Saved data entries
****************
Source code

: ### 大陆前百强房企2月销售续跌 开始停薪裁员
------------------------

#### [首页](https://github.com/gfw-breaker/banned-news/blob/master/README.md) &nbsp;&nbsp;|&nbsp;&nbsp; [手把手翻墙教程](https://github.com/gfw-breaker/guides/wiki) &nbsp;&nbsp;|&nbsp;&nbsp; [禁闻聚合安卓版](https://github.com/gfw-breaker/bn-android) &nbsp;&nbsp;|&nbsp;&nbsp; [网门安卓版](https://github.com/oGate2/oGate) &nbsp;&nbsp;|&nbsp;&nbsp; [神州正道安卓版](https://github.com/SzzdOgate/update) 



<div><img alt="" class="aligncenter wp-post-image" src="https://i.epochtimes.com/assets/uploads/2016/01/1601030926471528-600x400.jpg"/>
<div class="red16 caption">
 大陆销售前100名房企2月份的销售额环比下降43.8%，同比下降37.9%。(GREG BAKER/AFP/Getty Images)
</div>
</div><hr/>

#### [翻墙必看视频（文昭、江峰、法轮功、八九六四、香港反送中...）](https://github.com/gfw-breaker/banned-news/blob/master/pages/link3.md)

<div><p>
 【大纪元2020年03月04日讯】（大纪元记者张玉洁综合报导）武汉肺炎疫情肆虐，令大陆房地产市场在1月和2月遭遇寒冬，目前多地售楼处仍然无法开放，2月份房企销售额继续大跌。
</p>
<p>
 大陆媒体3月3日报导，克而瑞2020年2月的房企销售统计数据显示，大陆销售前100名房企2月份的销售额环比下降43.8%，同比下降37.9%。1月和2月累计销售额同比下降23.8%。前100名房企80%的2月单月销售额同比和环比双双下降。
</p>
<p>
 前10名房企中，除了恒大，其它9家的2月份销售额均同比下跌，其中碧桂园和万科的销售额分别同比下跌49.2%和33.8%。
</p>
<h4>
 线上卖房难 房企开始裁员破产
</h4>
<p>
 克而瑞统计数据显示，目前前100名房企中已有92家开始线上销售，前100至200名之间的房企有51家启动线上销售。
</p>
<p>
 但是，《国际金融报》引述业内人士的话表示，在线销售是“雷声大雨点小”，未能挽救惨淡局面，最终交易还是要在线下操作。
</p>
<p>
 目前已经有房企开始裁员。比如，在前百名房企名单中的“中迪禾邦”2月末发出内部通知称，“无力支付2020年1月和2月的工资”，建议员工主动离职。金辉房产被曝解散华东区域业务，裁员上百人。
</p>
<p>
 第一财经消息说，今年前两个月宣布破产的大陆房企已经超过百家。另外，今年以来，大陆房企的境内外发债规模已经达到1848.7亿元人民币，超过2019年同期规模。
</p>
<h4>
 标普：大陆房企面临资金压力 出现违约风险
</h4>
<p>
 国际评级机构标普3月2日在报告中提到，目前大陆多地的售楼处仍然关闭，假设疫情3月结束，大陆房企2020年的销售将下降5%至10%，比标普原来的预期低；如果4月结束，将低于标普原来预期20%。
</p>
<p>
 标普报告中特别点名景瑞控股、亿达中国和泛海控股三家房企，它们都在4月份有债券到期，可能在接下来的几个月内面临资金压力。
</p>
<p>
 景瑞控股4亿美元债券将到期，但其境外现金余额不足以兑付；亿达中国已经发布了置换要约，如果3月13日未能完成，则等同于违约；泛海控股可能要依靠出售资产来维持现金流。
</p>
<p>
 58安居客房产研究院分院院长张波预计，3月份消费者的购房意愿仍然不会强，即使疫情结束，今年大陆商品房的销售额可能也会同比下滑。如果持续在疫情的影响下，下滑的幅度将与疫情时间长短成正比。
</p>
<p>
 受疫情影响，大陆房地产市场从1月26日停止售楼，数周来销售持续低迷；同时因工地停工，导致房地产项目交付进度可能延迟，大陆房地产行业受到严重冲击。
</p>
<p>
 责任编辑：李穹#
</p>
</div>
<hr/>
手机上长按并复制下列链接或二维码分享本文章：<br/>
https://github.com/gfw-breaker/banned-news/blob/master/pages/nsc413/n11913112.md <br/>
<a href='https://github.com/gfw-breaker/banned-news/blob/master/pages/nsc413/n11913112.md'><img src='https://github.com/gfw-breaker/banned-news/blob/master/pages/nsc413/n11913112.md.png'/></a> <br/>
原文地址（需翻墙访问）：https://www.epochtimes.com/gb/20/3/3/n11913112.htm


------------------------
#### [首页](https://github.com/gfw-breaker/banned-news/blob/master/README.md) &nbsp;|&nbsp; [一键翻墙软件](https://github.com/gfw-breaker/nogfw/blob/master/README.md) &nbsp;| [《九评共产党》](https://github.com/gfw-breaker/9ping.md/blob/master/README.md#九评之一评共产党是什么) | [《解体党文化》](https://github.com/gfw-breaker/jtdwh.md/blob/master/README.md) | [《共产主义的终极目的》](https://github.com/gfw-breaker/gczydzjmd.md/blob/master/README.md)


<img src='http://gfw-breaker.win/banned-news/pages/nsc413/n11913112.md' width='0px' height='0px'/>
****************
Work instructions — Wherever the string "README" appears in the records, copy the whole line.

Reply to the exercise —
#### [首页](https://github.com/gfw-breaker/banned-news/blob/master/README.md) &nbsp;&nbsp;|&nbsp;&nbsp; [手把手翻墙教程](https://github.com/gfw-breaker/guides/wiki) &nbsp;&nbsp;|&nbsp;&nbsp; [禁闻聚合安卓版](https://github.com/gfw-breaker/bn-android) &nbsp;&nbsp;|&nbsp;&nbsp; [网门安卓版](https://github.com/oGate2/oGate) &nbsp;&nbsp;|&nbsp;&nbsp; [神州正道安卓版](https://github.com/SzzdOgate/update) 
#### [首页](https://github.com/gfw-breaker/banned-news/blob/master/README.md) &nbsp;|&nbsp; [一键翻墙软件](https://github.com/gfw-breaker/nogfw/blob/master/README.md) &nbsp;| [《九评共产党》](https://github.com/gfw-breaker/9ping.md/blob/master/README.md#九评之一评共产党是什么) | [《解体党文化》](https://github.com/gfw-breaker/jtdwh.md/blob/master/README.md) | [《共产主义的终极目的》](https://github.com/gfw-breaker/gczydzjmd.md/blob/master/README.md)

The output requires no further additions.